Worth every penny if pictures sell a majority of your contracts.


----------



## Workaholic (Apr 17, 2007)

Builtmany said:


> cnet.com read the reviews and see the actual pricing. There are many options under $100


Of course there are but the point is if you are using it to sell work then why skimp and go bottom of the barrel? I think Wise pointed out a fair price. 

It is so funny how as a service provider we can't understand cheap consumers but as consumers we want to be cheap. Double edged sword I guess. I do it too btw but not for everything. Not saying you do just saying.


----------



## lmvp17 (May 15, 2010)

Do-Honey said:


> I know very little about Cameras but I need one for before and afters for my website (and to protect my arss). Anyone have some advice on one under 100$?
> 
> Thanks,
> 
> ...


I love my camera for work and play. Bought it last year and it's worth every penny. Waterproof, shockproof, freezeproof, dustproof, PAINT PROOF. lol Takes great pictures. Especially when taking pictures of small rooms that are awkward to take pictures of, the "isweep" panoramic function catches practically the whole room in one picture. You should check it out. Sony DSCTX10 http://store.sony.ca/webapp/wcs/sto...0153&langId=200&productId=8198552921666296198


----------



## PressurePros (May 6, 2007)

Its true that you get what you pay for in a camera. I splurge on SLR cameras because photography is a hobby. Considering the cost for body and lenses and high risk for damage or theft, they may not be practical for everyday use. A decent camera phone takes pictures that are fine for website resolution. Here is a recent project. The color, temp and detail are nowhere near perfect but the pic has depth and you can count blades of grass. Not shabby for a phone camera. On the flip side, taking pictures indoors may require going to the next level.


----------



## nEighter (Nov 14, 2008)

I have around $2000.00 in cameras and adding more. Yes, you get what you pay for and I feel a facepalm coming on because why on god's green earth would you skimp on something that will bring you more business?

I will quote Mugatu and say "I feel like I am taking crazy pills"..


----------



## wills fresh coat (Nov 17, 2011)

PressurePros said:


> Its true that you get what you pay for in a camera. I splurge on SLR cameras because photography is a hobby. Considering the cost for body and lenses and high risk for damage or theft, they may not be practical for everyday use. A decent camera phone takes pictures that are fine for website resolution. Here is a recent project. The color, temp and detail are nowhere near perfect but the pic has depth and you can count blades of grass. Not shabby for a phone camera.
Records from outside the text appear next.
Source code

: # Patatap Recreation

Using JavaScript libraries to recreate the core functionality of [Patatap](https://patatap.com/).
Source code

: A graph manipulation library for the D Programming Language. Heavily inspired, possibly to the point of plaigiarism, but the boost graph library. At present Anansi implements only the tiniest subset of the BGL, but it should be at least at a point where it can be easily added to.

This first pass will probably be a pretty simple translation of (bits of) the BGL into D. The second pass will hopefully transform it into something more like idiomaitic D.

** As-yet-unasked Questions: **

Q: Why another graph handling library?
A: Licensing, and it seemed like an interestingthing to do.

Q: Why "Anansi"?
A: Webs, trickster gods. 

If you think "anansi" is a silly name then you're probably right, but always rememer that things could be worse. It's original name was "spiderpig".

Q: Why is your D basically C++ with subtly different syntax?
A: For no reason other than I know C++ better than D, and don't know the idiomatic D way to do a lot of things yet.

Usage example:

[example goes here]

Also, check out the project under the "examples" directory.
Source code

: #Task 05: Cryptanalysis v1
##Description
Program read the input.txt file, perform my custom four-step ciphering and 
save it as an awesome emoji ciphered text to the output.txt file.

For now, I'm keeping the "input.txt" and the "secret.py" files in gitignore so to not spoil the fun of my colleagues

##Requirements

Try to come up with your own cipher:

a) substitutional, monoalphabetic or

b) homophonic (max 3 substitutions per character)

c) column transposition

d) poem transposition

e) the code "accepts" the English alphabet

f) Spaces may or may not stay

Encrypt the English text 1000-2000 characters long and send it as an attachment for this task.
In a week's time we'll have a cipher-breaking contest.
On the flip side, taking pictures indoors may require going to the next level.


I use my cell phone a lot for takin pics on jobs, if I had to carry around an expensive camera on jobs I would surely loose it in the first month or it would get set on a window sill and have overspray all over it. I got my cell phone in my pocket all the time


----------



## Scotiadawg (Dec 5, 2011)

wills fresh coat said:


> I use my cell phone a lot for takin pics on jobs, if I had to carry around an expensive camera on jobs I would surely loose it in the first month or it would get set on a window sill and have overspray all over it. I got my cell phone in my pocket all the time


me too. I used to take a cam with me on jobs but could never think to take the before pics- only the afters. seemed kinda pointless.


----------



## daArch (Mar 15, 2008)

You can get a "decent" pocket camera for under $100, good for estimates and "protecting you ass", not necessarily for good web shots.

Having enjoyed photography as a hobby for too many years, I like one with all sorts of manual overrides so I can control exposure and depth of field. IMO, that is important to get a good shot that will be advertising my work. 

Just whipping out a camera and shootting with an auto flash isn't always the best..

But that's me. If I were you, I would make a list of what's important to you and then read the reviews. There are so many different brands and models that you should be able to find just what you are looking for.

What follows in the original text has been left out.